DATA EXTRACT START
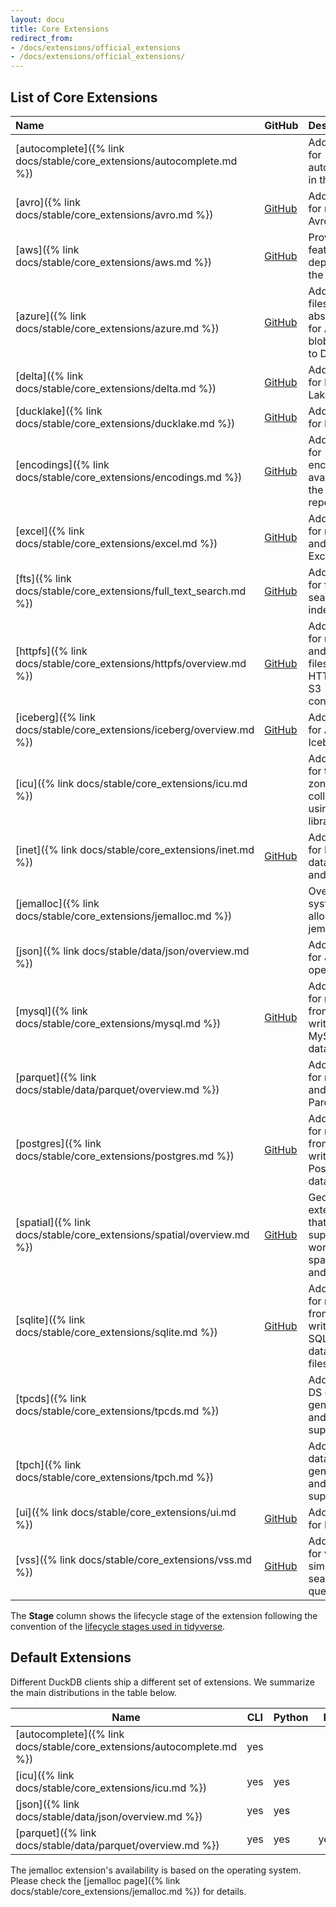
 ```yaml
---
layout: docu
title: Core Extensions
redirect_from:
- /docs/extensions/official_extensions
- /docs/extensions/official_extensions/
---
```


## List of Core Extensions

| Name                                                                    | GitHub                                                                           | Description                                                                        | Stage        | Aliases                 |
| :---------------------------------------------------------------------- | -------------------------------------------------------------------------------- | :--------------------------------------------------------------------------------- | :----------- | :---------------------- |
| [autocomplete]({% link docs/stable/core_extensions/autocomplete.md %}) |                                                                                  | Adds support for autocomplete in the shell                                         | stable       |                         |
| [avro]({% link docs/stable/core_extensions/avro.md %})                 | [<span class="github">GitHub</span>](https://github.com/duckdb/duckdb-avro)      | Add support for reading Avro files                                                 | stable       |                         |
| [aws]({% link docs/stable/core_extensions/aws.md %})                   | [<span class="github">GitHub</span>](https://github.com/duckdb/duckdb-aws)       | Provides features that depend on the AWS SDK                                       | stable       |                         |
| [azure]({% link docs/stable/core_extensions/azure.md %})               | [<span class="github">GitHub</span>](https://github.com/duckdb/duckdb-azure)     | Adds a filesystem abstraction for Azure blob storage to DuckDB                     | stable       |                         |
| [delta]({% link docs/stable/core_extensions/delta.md %})               | [<span class="github">GitHub</span>](https://github.com/duckdb/duckdb-delta)     | Adds support for Delta Lake                                                        | experimental |                         |
| [ducklake]({% link docs/stable/core_extensions/ducklake.md %})         | [<span class="github">GitHub</span>](https://github.com/duckdb/ducklake)         | Adds support for DuckLake                                                          | experimental |                         |
| [encodings]({% link docs/stable/core_extensions/encodings.md %})       | [<span class="github">GitHub</span>](https://github.com/duckdb/duckdb-encodings) | Adds support for encodings available in the ICU data repository                    | experimental |                         |
| [excel]({% link docs/stable/core_extensions/excel.md %})               | [<span class="github">GitHub</span>](https://github.com/duckdb/duckdb-excel)     | Adds support for reading and writing Excel files                                   | experimental |                         |
| [fts]({% link docs/stable/core_extensions/full_text_search.md %})      | [<span class="github">GitHub</span>](https://github.com/duckdb/duckdb-fts)       | Adds support for full-text search indexes                                          | experimental |                         |
| [httpfs]({% link docs/stable/core_extensions/httpfs/overview.md %})    | [<span class="github">GitHub</span>](https://github.com/duckdb/duckdb-httpfs)    | Adds support for reading and writing files over an HTTP(S) or S3 connection        | stable       | http, https, s3         |
| [iceberg]({% link docs/stable/core_extensions/iceberg/overview.md %})  | [<span class="github">GitHub</span>](https://github.com/duckdb/duckdb-iceberg)   | Adds support for Apache Iceberg                                                    | experimental |                         |
| [icu]({% link docs/stable/core_extensions/icu.md %})                   |                                                                                  | Adds support for time zones and collations using the ICU library                   | stable       |                         |
| [inet]({% link docs/stable/core_extensions/inet.md %})                 | [<span class="github">GitHub</span>](https://github.com/duckdb/duckdb-inet)      | Adds support for IP-related data types and functions                               | experimental |                         |
| [jemalloc]({% link docs/stable/core_extensions/jemalloc.md %})         |                                                                                  | Overwrites system the allocator with jemalloc                                      | stable       |                         |
| [json]({% link docs/stable/data/json/overview.md %})                   |                                                                                  | Adds support for JSON operations                                                   | stable       |                         |
| [mysql]({% link docs/stable/core_extensions/mysql.md %})               | [<span class="github">GitHub</span>](https://github.com/duckdb/duckdb-mysql)     | Adds support for reading from and writing to a MySQL database                      | stable       | mysql_scanner           |
| [parquet]({% link docs/stable/data/parquet/overview.md %})             |                                                                                  | Adds support for reading and writing Parquet files                                 | stable       |                         |
| [postgres]({% link docs/stable/core_extensions/postgres.md %})         | [<span class="github">GitHub</span>](https://github.com/duckdb/duckdb-postgres)  | Adds support for reading from and writing to a PostgreSQL database                 | stable       | postgres_scanner        |
| [spatial]({% link docs/stable/core_extensions/spatial/overview.md %})  | [<span class="github">GitHub</span>](https://github.com/duckdb/duckdb-spatial)   | Geospatial extension that adds support for working with spatial data and functions | experimental |                         |
| [sqlite]({% link docs/stable/core_extensions/sqlite.md %})             | [<span class="github">GitHub</span>](https://github.com/duckdb/duckdb-sqlite)    | Adds support for reading from and writing to SQLite database files                 | stable       | sqlite_scanner, sqlite3 |
| [tpcds]({% link docs/stable/core_extensions/tpcds.md %})               |                                                                                  | Adds TPC-DS data generation and query support                                      | experimental |                         |
| [tpch]({% link docs/stable/core_extensions/tpch.md %})                 |                                                                                  | Adds TPC-H data generation and query support                                       | stable       |                         |
| [ui]({% link docs/stable/core_extensions/ui.md %})                     | [<span class="github">GitHub</span>](https://github.com/duckdb/duckdb-ui)        | Adds local UI for DuckDB                                                           | experimental |                         |
| [vss]({% link docs/stable/core_extensions/vss.md %})                   | [<span class="github">GitHub</span>](https://github.com/duckdb/duckdb-vss)       | Adds support for vector similarity search queries                                  | experimental |                         |

The **Stage** column shows the lifecycle stage of the extension following the convention of the [lifecycle stages used in tidyverse](https://lifecycle.r-lib.org/articles/stages.html).

## Default Extensions

Different DuckDB clients ship a different set of extensions.
We summarize the main distributions in the table below.

| Name                                                                    | CLI | Python | R   | Java | Node.js |
| ----------------------------------------------------------------------- | --- | ------ | --- | ---- | ------- |
| [autocomplete]({% link docs/stable/core_extensions/autocomplete.md %}) | yes |        |     |      |         |
| [icu]({% link docs/stable/core_extensions/icu.md %})                   | yes | yes    |     | yes  | yes     |
| [json]({% link docs/stable/data/json/overview.md %})                   | yes | yes    |     | yes  | yes     |
| [parquet]({% link docs/stable/data/parquet/overview.md %})             | yes | yes    | yes | yes  | yes     |

The jemalloc extension's availability is based on the operating system.
Please check the [jemalloc page]({% link docs/stable/core_extensions/jemalloc.md %}) for details.
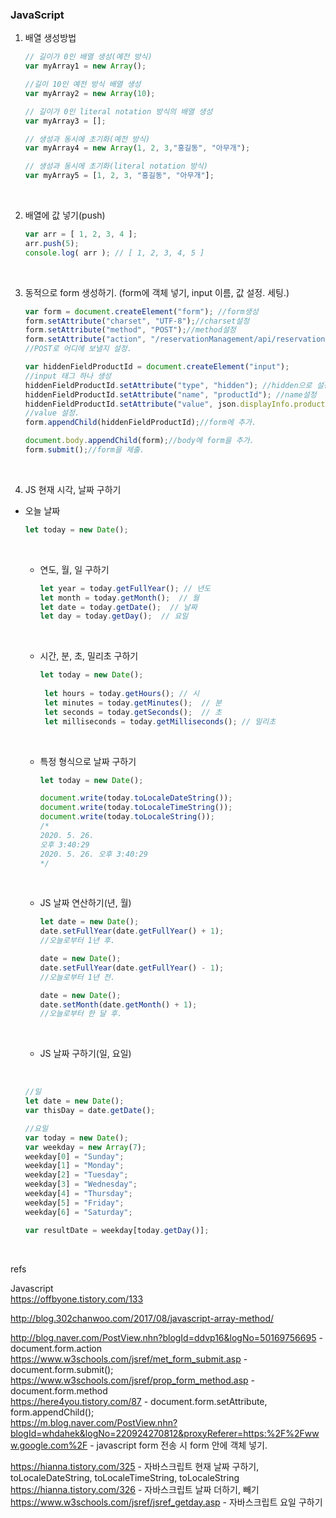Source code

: ### JavaScript

1. 배열 생성방법 <br>

   ```javascript
   // 길이가 0인 배열 생성(예전 방식)
   var myArray1 = new Array();
   
   //길이 10인 예전 방식 배열 생성
   var myArray2 = new Array(10);
   
   // 길이가 0인 literal notation 방식의 배열 생성
   var myArray3 = [];
   
   // 생성과 동시에 초기화(예전 방식)
   var myArray4 = new Array(1, 2, 3,"홍길동", "아무개");
   
   // 생성과 동시에 초기화(literal notation 방식)
   var myArray5 = [1, 2, 3, "홍길동", "아무개"];
   ```

   <br>

2. 배열에 값 넣기(push)
   <br>

   ```javascript
   var arr = [ 1, 2, 3, 4 ];
   arr.push(5);
   console.log( arr ); // [ 1, 2, 3, 4, 5 ]
   ```

   <br>

3. 동적으로 form 생성하기. (form에 객체 넣기, input 이름, 값 설정. 세팅.)
   <br>

   ```javascript
   var form = document.createElement("form"); //form생성
   form.setAttribute("charset", "UTF-8");//charset설정
   form.setAttribute("method", "POST");//method설정
   form.setAttribute("action", "/reservationManagement/api/reservations");
   //POST로 어디에 보낼지 설정.
   
   var hiddenFieldProductId = document.createElement("input");
   //input 태그 하나 생성
   hiddenFieldProductId.setAttribute("type", "hidden"); //hidden으로 설정.
   hiddenFieldProductId.setAttribute("name", "productId"); //name설정
   hiddenFieldProductId.setAttribute("value", json.displayInfo.productId);
   //value 설정.
   form.appendChild(hiddenFieldProductId);//form에 추가.
   
   document.body.appendChild(form);//body에 form을 추가.
   form.submit();//form을 제출.
   ```

   <br>

4. JS 현재 시각, 날짜 구하기
   <br>
* 오늘 날짜
  
     ```javascript
     let today = new Date();   
     ```
   
     <br>
   
   * 연도, 월, 일 구하기
     <br>
   
     ```javascript
     let year = today.getFullYear(); // 년도
     let month = today.getMonth();  // 월
     let date = today.getDate();  // 날짜
     let day = today.getDay();  // 요일
     ```
   
     <br>
   
  * 시간, 분, 초, 밀리초 구하기
    <br>
  
    ```javascript
    let today = new Date();   
     
     let hours = today.getHours(); // 시
     let minutes = today.getMinutes();  // 분
     let seconds = today.getSeconds();  // 초
     let milliseconds = today.getMilliseconds(); // 밀리초
    ```
  
    <br>
  
   * 특정 형식으로 날짜 구하기
     <br>
  
     ```javascript
     let today = new Date();   
     
     document.write(today.toLocaleDateString());
     document.write(today.toLocaleTimeString());
     document.write(today.toLocaleString());
     /*
     2020. 5. 26.
     오후 3:40:29
     2020. 5. 26. 오후 3:40:29
     */
     ```
  
     <br>
  
   * JS 날짜 연산하기(년, 월)
     <br>
  
     ```javascript
     let date = new Date();
     date.setFullYear(date.getFullYear() + 1);
     //오늘로부터 1년 후.
     
     date = new Date();
     date.setFullYear(date.getFullYear() - 1);
     //오늘로부터 1년 전.
     
     date = new Date();
     date.setMonth(date.getMonth() + 1);
     //오늘로부터 한 달 후.
     ```
  
     <br>
  
   * JS 날짜 구하기(일, 요일)
  <br>
     
     ```javascript
     //일
     let date = new Date();
     var thisDay = date.getDate();
     
     //요일
     var today = new Date();
     var weekday = new Array(7);
     weekday[0] = "Sunday";
     weekday[1] = "Monday";
     weekday[2] = "Tuesday";
     weekday[3] = "Wednesday";
     weekday[4] = "Thursday";
     weekday[5] = "Friday";
     weekday[6] = "Saturday";
     
     var resultDate = weekday[today.getDay()];
  ```
     
     <br>
  

refs

Javascript<br>
https://offbyone.tistory.com/133 <br>

http://blog.302chanwoo.com/2017/08/javascript-array-method/ <br>

http://blog.naver.com/PostView.nhn?blogId=ddvp16&logNo=50169756695 - document.form.action<br>
https://www.w3schools.com/jsref/met_form_submit.asp - document.form.submit();<br>
https://www.w3schools.com/jsref/prop_form_method.asp - document.form.method<br>
https://here4you.tistory.com/87 - document.form.setAttribute, form.appendChild();<br>
https://m.blog.naver.com/PostView.nhn?blogId=whdahek&logNo=220924270812&proxyReferer=https:%2F%2Fwww.google.com%2F - javascript form 전송 시 form 안에 객체 넣기.<br>

https://hianna.tistory.com/325 - 자바스크립트 현재 날짜 구하기, toLocaleDateString, toLocaleTimeString, toLocaleString<br>
https://hianna.tistory.com/326 - 자바스크립트 날짜 더하기, 빼기<br>
https://www.w3schools.com/jsref/jsref_getday.asp - 자바스크립트 요일 구하기<br>





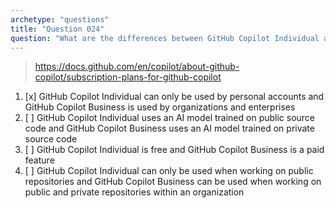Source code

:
 ```yaml
---
archetype: "questions"
title: "Question 024"
question: "What are the differences between GitHub Copilot Individual and GitHub Copilot Business?"
---
```



> https://docs.github.com/en/copilot/about-github-copilot/subscription-plans-for-github-copilot
1. [x] GitHub Copilot Individual can only be used by personal accounts and GitHub Copilot Business is used by organizations and enterprises
1. [ ] GitHub Copilot Individual uses an AI model trained on public source code and GitHub Copilot Business uses an AI model trained on private source code
1. [ ] GitHub Copilot Individual is free and GitHub Copilot Business is a paid feature
1. [ ] GitHub Copilot Individual can only be used when working on public repositories and GitHub Copilot Business can be used when working on public and private repositories within an organization
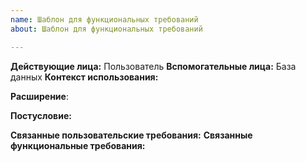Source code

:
 ```yaml
---
name: Шаблон для функциональных требований
about: Шаблон для функциональных требований

---
```


**Действующие лица:** Пользователь
**Вспомогательные лица:** База данных
**Контекст использования:**


**Расширение**:

**Постусловие:**

**Связанные пользовательские требования:**
**Связанные функциональные требования:**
DATA EXTRACT END
• WORK INSTRUCTION
Nothing but a number should be given: the count of lines in the data above with the word "blog".

• SOLUTION FOR THIS PROBLEM
3